At the end of the second part he figures out that the parodic-travestying forms crucially paved the way for today’s novel by ripping the word away from the imprisonment of language, destroying the power of myth over the language and liberating consciousness from the power of the direct word.
In the latter part of his essay, Bakhtin discusses a parodying form of the direct word, linguistic consciousness that appeared as result of one’s decision to view things from an objective perspective, from the point of view of another potential language. This mode analyses the direct word outside its expressive representation, testing its limits and absurd interpretations.
Next, approaching a fragment of Wilamowitz-Moelledorff’s book on Plato, Bakhtin accentuates the fact that only by acknowledging another way of viewing the world through another language, can one truly understand the knowledge of one’s own language. He goes deeper into the process of literary creation, talking about the interanimation between languages when one side of the language embodies the world view, the axiologically system that it makes reference to. As for the literary consciousness, it is present in an area illuminated by another’s language, it’s not the phonetic system, the distinctive feature or its abstract lexicon that stands out, but the feature that makes its language complete and the worldview untranslatable, namely: “the style of the languages as a totality.”
Hereinafter, he debates the problem of Heteroglossia which is an inseparable part from Pollyglossia, that mainly stands for the variety of languages within a language, more precisely its internal differentiation and stratification, that make possible the understanding the modern European novel.
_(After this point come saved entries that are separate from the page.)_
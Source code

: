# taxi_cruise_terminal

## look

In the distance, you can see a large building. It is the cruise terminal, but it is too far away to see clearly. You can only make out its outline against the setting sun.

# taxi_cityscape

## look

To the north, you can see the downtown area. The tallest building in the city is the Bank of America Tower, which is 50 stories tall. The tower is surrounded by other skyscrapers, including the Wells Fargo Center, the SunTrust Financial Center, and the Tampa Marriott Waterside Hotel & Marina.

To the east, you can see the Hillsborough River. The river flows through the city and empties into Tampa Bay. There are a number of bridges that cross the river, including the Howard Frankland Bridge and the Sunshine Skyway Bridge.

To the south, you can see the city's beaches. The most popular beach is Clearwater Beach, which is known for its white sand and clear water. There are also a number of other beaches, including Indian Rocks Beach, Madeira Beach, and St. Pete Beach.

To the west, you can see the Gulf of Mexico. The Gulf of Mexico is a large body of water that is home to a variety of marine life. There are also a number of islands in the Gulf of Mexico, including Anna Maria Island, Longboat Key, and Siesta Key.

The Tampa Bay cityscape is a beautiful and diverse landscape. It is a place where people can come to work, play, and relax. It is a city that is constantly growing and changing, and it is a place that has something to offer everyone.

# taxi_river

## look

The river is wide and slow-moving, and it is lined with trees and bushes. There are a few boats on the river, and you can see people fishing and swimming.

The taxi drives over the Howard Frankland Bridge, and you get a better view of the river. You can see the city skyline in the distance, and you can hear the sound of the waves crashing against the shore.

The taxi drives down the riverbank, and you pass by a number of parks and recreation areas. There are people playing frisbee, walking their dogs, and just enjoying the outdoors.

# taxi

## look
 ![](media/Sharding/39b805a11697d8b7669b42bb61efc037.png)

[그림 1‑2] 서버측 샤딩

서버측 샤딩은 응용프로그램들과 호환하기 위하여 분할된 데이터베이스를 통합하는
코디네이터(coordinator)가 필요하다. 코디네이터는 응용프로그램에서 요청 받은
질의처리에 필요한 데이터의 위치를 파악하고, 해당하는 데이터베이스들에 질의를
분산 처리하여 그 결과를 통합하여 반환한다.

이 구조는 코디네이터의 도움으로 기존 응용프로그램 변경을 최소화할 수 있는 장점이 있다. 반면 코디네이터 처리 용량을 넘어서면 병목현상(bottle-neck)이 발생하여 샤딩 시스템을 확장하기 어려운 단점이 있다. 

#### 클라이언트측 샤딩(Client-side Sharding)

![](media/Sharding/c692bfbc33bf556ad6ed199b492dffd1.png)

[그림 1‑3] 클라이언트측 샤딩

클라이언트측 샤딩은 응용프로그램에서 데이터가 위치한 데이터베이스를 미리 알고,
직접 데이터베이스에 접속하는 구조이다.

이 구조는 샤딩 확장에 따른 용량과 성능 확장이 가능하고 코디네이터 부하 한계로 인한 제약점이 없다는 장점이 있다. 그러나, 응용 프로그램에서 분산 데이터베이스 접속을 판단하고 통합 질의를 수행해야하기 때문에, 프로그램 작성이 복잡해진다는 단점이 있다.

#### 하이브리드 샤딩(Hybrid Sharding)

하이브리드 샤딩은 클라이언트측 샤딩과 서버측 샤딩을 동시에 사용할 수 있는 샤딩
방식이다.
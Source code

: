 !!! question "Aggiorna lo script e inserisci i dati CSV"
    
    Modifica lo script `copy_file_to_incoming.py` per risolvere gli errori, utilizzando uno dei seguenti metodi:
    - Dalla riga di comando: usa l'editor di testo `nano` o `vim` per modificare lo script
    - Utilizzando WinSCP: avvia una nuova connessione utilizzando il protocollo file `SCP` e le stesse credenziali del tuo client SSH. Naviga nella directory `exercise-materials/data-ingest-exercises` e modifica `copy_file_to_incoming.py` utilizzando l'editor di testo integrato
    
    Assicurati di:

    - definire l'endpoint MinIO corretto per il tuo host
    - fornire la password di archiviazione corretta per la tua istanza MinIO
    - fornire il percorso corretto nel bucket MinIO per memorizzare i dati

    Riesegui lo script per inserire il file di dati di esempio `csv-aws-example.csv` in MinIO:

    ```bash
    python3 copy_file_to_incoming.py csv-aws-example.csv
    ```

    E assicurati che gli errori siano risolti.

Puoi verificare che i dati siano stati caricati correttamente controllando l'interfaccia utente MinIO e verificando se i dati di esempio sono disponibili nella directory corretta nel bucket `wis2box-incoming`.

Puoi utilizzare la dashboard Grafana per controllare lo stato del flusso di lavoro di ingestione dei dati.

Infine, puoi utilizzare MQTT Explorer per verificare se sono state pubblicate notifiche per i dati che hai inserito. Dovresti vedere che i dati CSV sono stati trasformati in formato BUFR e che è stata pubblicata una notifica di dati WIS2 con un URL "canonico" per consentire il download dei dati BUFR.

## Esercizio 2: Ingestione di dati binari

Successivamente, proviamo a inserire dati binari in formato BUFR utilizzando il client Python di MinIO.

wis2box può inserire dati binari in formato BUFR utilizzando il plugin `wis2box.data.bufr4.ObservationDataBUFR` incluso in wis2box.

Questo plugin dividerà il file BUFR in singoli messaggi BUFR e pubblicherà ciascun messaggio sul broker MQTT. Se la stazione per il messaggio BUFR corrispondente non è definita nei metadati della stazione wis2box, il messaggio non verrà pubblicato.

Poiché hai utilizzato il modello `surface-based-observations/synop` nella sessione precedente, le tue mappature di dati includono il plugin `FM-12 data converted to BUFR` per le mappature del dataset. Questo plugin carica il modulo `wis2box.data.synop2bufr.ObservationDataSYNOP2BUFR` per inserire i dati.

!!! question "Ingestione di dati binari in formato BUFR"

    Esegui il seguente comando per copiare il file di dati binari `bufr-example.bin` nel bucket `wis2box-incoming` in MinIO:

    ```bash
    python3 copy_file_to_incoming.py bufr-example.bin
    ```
In the latter, he revealed the struggle between the two tendencies of European language: the centralizing and decentralizing tenancy that made him agree upon novel’s placement between the completed, dominant literary language and the ones that know Heteroglossia. Therefore, he reached the conclusion that novel has the role of furthering the still-developing centralizing tendencies or paradoxically, fighting for the restoration of the ancient literary language remained outside the centralizing influence.
Bakhtin ends the essay underscoring the importance of the history in the formation of the novel that man needs to learn from his past in order to grow and evolve.